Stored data
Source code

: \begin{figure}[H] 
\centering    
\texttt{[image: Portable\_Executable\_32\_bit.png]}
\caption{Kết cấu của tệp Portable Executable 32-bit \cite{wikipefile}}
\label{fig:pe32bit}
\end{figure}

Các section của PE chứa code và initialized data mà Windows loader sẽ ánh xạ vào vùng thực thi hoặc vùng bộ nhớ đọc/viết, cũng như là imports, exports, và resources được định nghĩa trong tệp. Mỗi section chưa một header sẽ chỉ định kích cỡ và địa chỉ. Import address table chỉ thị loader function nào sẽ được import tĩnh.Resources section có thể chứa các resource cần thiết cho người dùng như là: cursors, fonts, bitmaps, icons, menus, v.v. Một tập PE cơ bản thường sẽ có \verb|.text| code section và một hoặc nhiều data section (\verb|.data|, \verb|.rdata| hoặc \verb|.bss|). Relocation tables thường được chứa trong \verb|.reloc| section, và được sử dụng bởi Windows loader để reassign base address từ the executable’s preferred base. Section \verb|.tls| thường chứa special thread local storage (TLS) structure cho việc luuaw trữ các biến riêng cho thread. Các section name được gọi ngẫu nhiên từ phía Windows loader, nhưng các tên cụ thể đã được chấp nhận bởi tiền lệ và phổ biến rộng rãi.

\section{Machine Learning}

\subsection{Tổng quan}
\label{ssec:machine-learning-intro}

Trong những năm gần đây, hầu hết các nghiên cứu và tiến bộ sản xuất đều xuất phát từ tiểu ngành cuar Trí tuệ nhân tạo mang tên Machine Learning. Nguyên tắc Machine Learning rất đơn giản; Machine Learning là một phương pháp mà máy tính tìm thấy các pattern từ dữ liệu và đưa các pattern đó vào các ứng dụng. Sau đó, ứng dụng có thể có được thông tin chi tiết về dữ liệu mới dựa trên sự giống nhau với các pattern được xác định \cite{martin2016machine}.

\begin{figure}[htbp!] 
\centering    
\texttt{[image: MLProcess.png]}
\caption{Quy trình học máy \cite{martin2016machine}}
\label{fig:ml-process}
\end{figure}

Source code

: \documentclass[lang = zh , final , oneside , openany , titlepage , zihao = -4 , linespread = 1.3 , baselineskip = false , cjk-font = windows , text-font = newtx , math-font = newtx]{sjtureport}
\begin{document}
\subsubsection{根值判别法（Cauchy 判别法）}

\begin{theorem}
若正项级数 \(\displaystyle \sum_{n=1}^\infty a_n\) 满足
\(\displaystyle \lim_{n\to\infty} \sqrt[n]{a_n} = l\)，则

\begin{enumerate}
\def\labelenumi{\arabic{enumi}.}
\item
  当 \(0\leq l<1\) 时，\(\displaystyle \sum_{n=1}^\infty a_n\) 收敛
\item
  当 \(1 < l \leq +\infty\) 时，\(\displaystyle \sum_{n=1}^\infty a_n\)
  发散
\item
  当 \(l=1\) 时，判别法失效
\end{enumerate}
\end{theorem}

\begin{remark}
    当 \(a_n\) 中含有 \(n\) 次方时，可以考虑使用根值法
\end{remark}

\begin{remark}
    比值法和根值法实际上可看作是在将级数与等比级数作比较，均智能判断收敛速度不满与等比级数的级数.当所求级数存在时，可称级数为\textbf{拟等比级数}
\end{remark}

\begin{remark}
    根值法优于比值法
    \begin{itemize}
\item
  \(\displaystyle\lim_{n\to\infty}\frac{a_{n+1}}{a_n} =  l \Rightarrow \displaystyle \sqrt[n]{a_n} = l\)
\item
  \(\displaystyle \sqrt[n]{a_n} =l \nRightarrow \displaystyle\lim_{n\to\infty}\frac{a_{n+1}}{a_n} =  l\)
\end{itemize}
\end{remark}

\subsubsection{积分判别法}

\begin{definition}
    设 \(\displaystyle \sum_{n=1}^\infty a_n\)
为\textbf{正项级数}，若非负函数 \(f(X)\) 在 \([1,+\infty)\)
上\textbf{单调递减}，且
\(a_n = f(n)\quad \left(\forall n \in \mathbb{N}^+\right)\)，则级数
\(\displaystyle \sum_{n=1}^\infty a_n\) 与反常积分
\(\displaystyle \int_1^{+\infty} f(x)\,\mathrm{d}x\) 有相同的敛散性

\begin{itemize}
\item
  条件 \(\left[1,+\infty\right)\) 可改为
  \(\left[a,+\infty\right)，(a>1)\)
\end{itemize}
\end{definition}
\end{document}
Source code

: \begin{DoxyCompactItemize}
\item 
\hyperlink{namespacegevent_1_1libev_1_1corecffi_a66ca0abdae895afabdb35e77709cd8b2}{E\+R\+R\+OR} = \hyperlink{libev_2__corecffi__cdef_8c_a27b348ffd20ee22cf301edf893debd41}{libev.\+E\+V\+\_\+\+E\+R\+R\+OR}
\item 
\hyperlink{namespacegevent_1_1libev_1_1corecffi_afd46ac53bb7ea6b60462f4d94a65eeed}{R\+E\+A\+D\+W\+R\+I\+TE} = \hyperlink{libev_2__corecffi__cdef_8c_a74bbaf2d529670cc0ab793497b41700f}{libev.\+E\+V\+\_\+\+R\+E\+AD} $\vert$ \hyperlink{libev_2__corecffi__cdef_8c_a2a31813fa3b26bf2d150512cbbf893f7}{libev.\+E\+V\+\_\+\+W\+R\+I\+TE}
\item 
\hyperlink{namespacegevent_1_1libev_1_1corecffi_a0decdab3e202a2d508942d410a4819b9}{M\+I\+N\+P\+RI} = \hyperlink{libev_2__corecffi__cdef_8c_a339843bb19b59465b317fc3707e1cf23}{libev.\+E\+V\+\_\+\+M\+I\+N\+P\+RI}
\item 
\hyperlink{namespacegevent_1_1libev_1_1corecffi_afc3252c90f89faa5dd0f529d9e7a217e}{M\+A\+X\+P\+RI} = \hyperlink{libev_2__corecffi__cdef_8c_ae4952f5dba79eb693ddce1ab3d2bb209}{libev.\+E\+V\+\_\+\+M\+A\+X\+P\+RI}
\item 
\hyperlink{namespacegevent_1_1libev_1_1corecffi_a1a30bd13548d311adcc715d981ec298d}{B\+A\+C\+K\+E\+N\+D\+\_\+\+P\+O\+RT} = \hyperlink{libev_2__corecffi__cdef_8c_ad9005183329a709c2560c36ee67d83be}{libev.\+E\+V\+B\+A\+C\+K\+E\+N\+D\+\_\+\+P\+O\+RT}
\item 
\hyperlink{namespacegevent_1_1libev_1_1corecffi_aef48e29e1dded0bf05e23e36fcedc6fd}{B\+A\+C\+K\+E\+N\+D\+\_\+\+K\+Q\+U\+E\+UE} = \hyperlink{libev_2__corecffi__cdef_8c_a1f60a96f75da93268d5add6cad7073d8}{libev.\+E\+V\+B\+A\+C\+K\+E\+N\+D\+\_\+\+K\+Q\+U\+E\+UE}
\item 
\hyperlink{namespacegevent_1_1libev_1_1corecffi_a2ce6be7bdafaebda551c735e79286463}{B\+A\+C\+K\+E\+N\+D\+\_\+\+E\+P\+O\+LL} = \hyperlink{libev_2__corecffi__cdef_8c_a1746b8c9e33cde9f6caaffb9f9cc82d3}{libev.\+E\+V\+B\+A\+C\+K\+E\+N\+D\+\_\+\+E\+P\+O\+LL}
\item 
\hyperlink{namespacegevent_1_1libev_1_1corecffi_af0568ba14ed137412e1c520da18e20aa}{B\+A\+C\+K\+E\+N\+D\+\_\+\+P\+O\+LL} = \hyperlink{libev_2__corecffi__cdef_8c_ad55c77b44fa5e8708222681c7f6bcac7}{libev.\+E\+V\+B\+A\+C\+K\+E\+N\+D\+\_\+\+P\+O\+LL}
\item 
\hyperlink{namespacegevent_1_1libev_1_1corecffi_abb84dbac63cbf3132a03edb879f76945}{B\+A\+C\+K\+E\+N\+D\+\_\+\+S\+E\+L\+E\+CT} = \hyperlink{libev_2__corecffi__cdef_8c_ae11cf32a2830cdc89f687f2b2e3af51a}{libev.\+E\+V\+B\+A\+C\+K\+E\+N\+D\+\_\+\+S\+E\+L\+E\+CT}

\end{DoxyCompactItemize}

**REQUIREMENT:**
Please provide nothing but the number of lines in the records that hold the string "subsubsection".

**ANSWER SPACE:**
2